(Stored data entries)
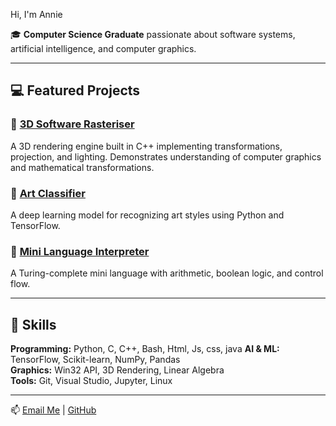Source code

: Hi, I'm Annie

🎓 **Computer Science Graduate** passionate about software systems, artificial intelligence, and computer graphics.

---

## 💻 Featured Projects

### 🧩 [3D Software Rasteriser](https://github.com/AnnieZatikian/graphics-3D-renderer)
A 3D rendering engine built in C++ implementing transformations, projection, and lighting. Demonstrates understanding of computer graphics and mathematical transformations.

### 🎨 [Art Classifier](https://github.com/AnnieZatikian/art-style-recognition)
A deep learning model for recognizing art styles using Python and TensorFlow.

### 🧠 [Mini Language Interpreter](https://github.com/AnnieZatikian/Turing-complete-interpreter)
A Turing-complete mini language with arithmetic, boolean logic, and control flow.

---

## 🧰 Skills
**Programming:** Python, C, C++, Bash, Html, Js, css, java
**AI & ML:** TensorFlow, Scikit-learn, NumPy, Pandas  
**Graphics:** Win32 API, 3D Rendering, Linear Algebra  
**Tools:** Git, Visual Studio, Jupyter, Linux  

---

📫 [Email Me](mailto:anniezatikian272@gmail.com) | [GitHub](https://github.com/AnnieZatikian)
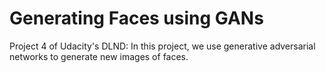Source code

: # Generating Faces using GANs

Project 4 of Udacity's DLND: In this project, we use generative adversarial networks to generate new images of faces.
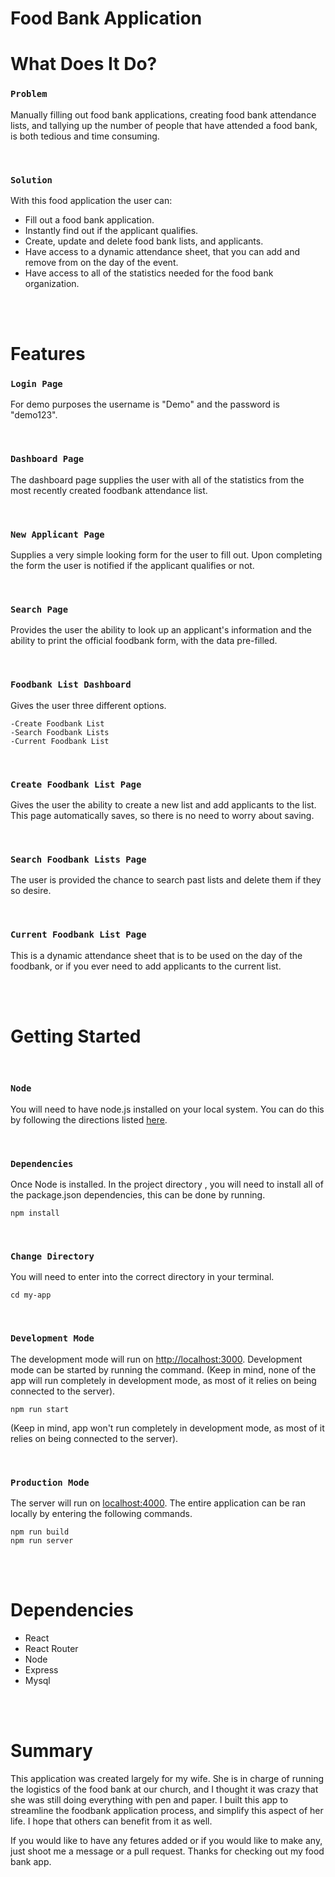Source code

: # Food Bank Application

# What Does It Do?

### `Problem`
Manually filling out food bank applications, creating food bank attendance lists, and tallying up the number of people that have attended a food bank, is both tedious and time consuming.  

<br/>

### `Solution`
With this food application the user can:

- Fill out a food bank application.
- Instantly find out if the applicant qualifies.
- Create, update and delete food bank lists, and applicants.
- Have access to a dynamic attendance sheet, that you can add and remove from on the day of the event.
- Have access to all of the statistics needed for the food bank organization.
 
<br/>
<br/>

# Features

### `Login Page`
For demo purposes the username is "Demo" and the password is "demo123".

<br/>

### `Dashboard Page`
The dashboard page supplies the user with all of the statistics from the most recently created foodbank attendance list.

<br/>

### `New Applicant Page`
Supplies a very simple looking form for the user to fill out.  Upon completing the form the user is notified if the applicant qualifies or not.

<br/>

### `Search Page`
Provides the user the ability to look up an applicant's information and the ability to print the official foodbank form, with the data pre-filled.

<br/>

### `Foodbank List Dashboard`
Gives the user three different options.

    -Create Foodbank List
    -Search Foodbank Lists
    -Current Foodbank List

<br/>

### `Create Foodbank List Page`
Gives the user the ability to create a new list and add applicants to the list.  This page automatically saves, so there is no need to worry about saving.

<br/>

### `Search Foodbank Lists Page`
The user is provided the chance to search past lists and delete them if they so desire.

<br/>

### `Current Foodbank List Page`
This is a dynamic attendance sheet that is to be used on the day of the foodbank, or if you ever need to add applicants to the current list.

<br/>
<br/>

# Getting Started
<br/>

### `Node`
You will need to have node.js installed on your local system.  You can do this by following the directions listed [here](https://nodejs.org/en/).

<br/> 

### `Dependencies` 
Once Node is installed.  In the project directory , you will need to install all of the package.json dependencies, this can be done by running. 

    npm install

<br/>

### `Change Directory`
You will need to enter into the correct directory in your terminal.

    cd my-app

<br/>

### `Development Mode` 
The development mode will run on [http://localhost:3000](http://localhost:3000).  Development mode can be started by running the command.  (Keep in mind, none of the app will run completely in development mode, as most of it relies on being connected to the server).

    npm run start

(Keep in mind, app won't run completely in development mode, as most of it relies on being connected to the server).

<br/>

### `Production Mode`
The server will run on [localhost:4000](localhost:4000).  The entire application can be ran locally by entering the following commands.

    npm run build
    npm run server
<br/>
<br/>

# Dependencies

- React
- React Router
- Node
- Express
- Mysql

<br/>
<br/>

#  Summary
This application was created largely for my wife.  She is in charge of running the logistics of the food bank at our church, and I thought it was crazy that she was still doing everything with pen and paper.  I built this app to streamline the foodbank application process, and simplify this aspect of her life.  I hope that others can benefit from it as well.

If you would like to have any fetures added or if you would like to make any, just shoot me a message or a pull request.  Thanks for checking out my food bank app.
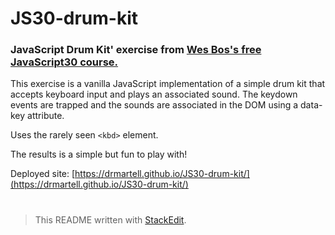 
#  JS30-drum-kit

### JavaScript Drum Kit' exercise from [Wes Bos's free JavaScript30 course.](https://javascript30.com/)

This exercise is a vanilla JavaScript implementation of a simple drum kit that accepts keyboard input and plays an associated sound.  The keydown events are trapped and the sounds are associated in the DOM using a data-key attribute.

Uses the rarely seen `<kbd>` element.

The results is a simple but fun to play with!

Deployed site: [https://drmartell.github.io/JS30-drum-kit/](https://drmartell.github.io/JS30-drum-kit/)
#
> This README written with [StackEdit](https://stackedit.io/).
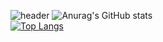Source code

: ![header](https://capsule-render.vercel.app/api?type=waving&color=auto&height=200&section=header&text=Hello&fontSize=70)
![Anurag's GitHub stats](https://github-readme-stats.vercel.app/api?username=vananaHope&show_icons=true&theme=radical)  
[![Top Langs](https://github-readme-stats.vercel.app/api/top-langs/?username=vananaHope&layout=compact)](https://github.com/vananaHope/github-readme-stats)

_Assigned task_: Your answer must be an exact repeat of all the records, minus the pictures.

_Solution to this task_:
Source code

: Hi, I'm Annie

🎓 **Computer Science Graduate** passionate about software systems, artificial intelligence, and computer graphics.

---

## 💻 Featured Projects

### 🧩 [3D Software Rasteriser](https://github.com/AnnieZatikian/graphics-3D-renderer)
A 3D rendering engine built in C++ implementing transformations, projection, and lighting. Demonstrates understanding of computer graphics and mathematical transformations.

### 🎨 [Art Classifier](https://github.com/AnnieZatikian/art-style-recognition)
A deep learning model for recognizing art styles using Python and TensorFlow.

### 🧠 [Mini Language Interpreter](https://github.com/AnnieZatikian/Turing-complete-interpreter)
A Turing-complete mini language with arithmetic, boolean logic, and control flow.

---

## 🧰 Skills
**Programming:** Python, C, C++, Bash, Html, Js, css, java
**AI & ML:** TensorFlow, Scikit-learn, NumPy, Pandas  
**Graphics:** Win32 API, 3D Rendering, Linear Algebra  
**Tools:** Git, Visual Studio, Jupyter, Linux  

---

📫 [Email Me](mailto:anniezatikian272@gmail.com) | [GitHub](https://github.com/AnnieZatikian)
Source code

: # Generating Faces using GANs

Project 4 of Udacity's DLND: In this project, we use generative adversarial networks to generate new images of faces.
Source code

: # Food Bank Application

# What Does It Do?

### `Problem`
Manually filling out food bank applications, creating food bank attendance lists, and tallying up the number of people that have attended a food bank, is both tedious and time consuming.  

<br/>

### `Solution`
With this food application the user can:

- Fill out a food bank application.
- Instantly find out if the applicant qualifies.
- Create, update and delete food bank lists, and applicants.
- Have access to a dynamic attendance sheet, that you can add and remove from on the day of the event.
- Have access to all of the statistics needed for the food bank organization.
 
<br/>
<br/>

# Features

### `Login Page`
For demo purposes the username is "Demo" and the password is "demo123".

<br/>

### `Dashboard Page`
The dashboard page supplies the user with all of the statistics from the most recently created foodbank attendance list.

<br/>

### `New Applicant Page`
Supplies a very simple looking form for the user to fill out.  Upon completing the form the user is notified if the applicant qualifies or not.

<br/>

### `Search Page`
Provides the user the ability to look up an applicant's information and the ability to print the official foodbank form, with the data pre-filled.

<br/>

### `Foodbank List Dashboard`
Gives the user three different options.

    -Create Foodbank List
    -Search Foodbank Lists
    -Current Foodbank List

<br/>

### `Create Foodbank List Page`
Gives the user the ability to create a new list and add applicants to the list.  This page automatically saves, so there is no need to worry about saving.

<br/>

### `Search Foodbank Lists Page`
The user is provided the chance to search past lists and delete them if they so desire.

<br/>

### `Current Foodbank List Page`
This is a dynamic attendance sheet that is to be used on the day of the foodbank, or if you ever need to add applicants to the current list.

<br/>
<br/>

# Getting Started
<br/>

### `Node`
You will need to have node.js installed on your local system.  You can do this by following the directions listed [here](https://nodejs.org/en/).

<br/> 

### `Dependencies` 
Once Node is installed.  In the project directory , you will need to install all of the package.json dependencies, this can be done by running. 

    npm install

<br/>

### `Change Directory`
You will need to enter into the correct directory in your terminal.

    cd my-app

<br/>

### `Development Mode` 
The development mode will run on [http://localhost:3000](http://localhost:3000).  Development mode can be started by running the command.  (Keep in mind, none of the app will run completely in development mode, as most of it relies on being connected to the server).

    npm run start

(Keep in mind, app won't run completely in development mode, as most of it relies on being connected to the server).

<br/>

### `Production Mode`
The server will run on [localhost:4000](localhost:4000).  The entire application can be ran locally by entering the following commands.

    npm run build
    npm run server
<br/>
<br/>

# Dependencies

- React
- React Router
- Node
- Express
- Mysql

<br/>
<br/>

#  Summary
This application was created largely for my wife.  She is in charge of running the logistics of the food bank at our church, and I thought it was crazy that she was still doing everything with pen and paper.  I built this app to streamline the foodbank application process, and simplify this aspect of her life.  I hope that others can benefit from it as well.

If you would like to have any fetures added or if you would like to make any, just shoot me a message or a pull request.  Thanks for checking out my food bank app.
#  JS30-drum-kit

### JavaScript Drum Kit' exercise from [Wes Bos's free JavaScript30 course.](https://javascript30.com/)

This exercise is a vanilla JavaScript implementation of a simple drum kit that accepts keyboard input and plays an associated sound.  The keydown events are trapped and the sounds are associated in the DOM using a data-key attribute.

Uses the rarely seen `<kbd>` element.

The results is a simple but fun to play with!

Deployed site: [https://drmartell.github.io/JS30-drum-kit/](https://drmartell.github.io/JS30-drum-kit/)
#
> This README written with [StackEdit](https://stackedit.io/).
Source code

: ![header](https://capsule-render.vercel.app/api?type=waving&color=auto&height=200&section=header&text=Hello&fontSize=70)
![Anurag's GitHub stats](https://github-readme-stats.vercel.app/api?username=vananaHope&show_icons=true&theme=radical)  
[![Top Langs](https://github-readme-stats.vercel.app/api/top-langs/?username=vananaHope&layout=compact)](https://github.com/vananaHope/github-readme-stats)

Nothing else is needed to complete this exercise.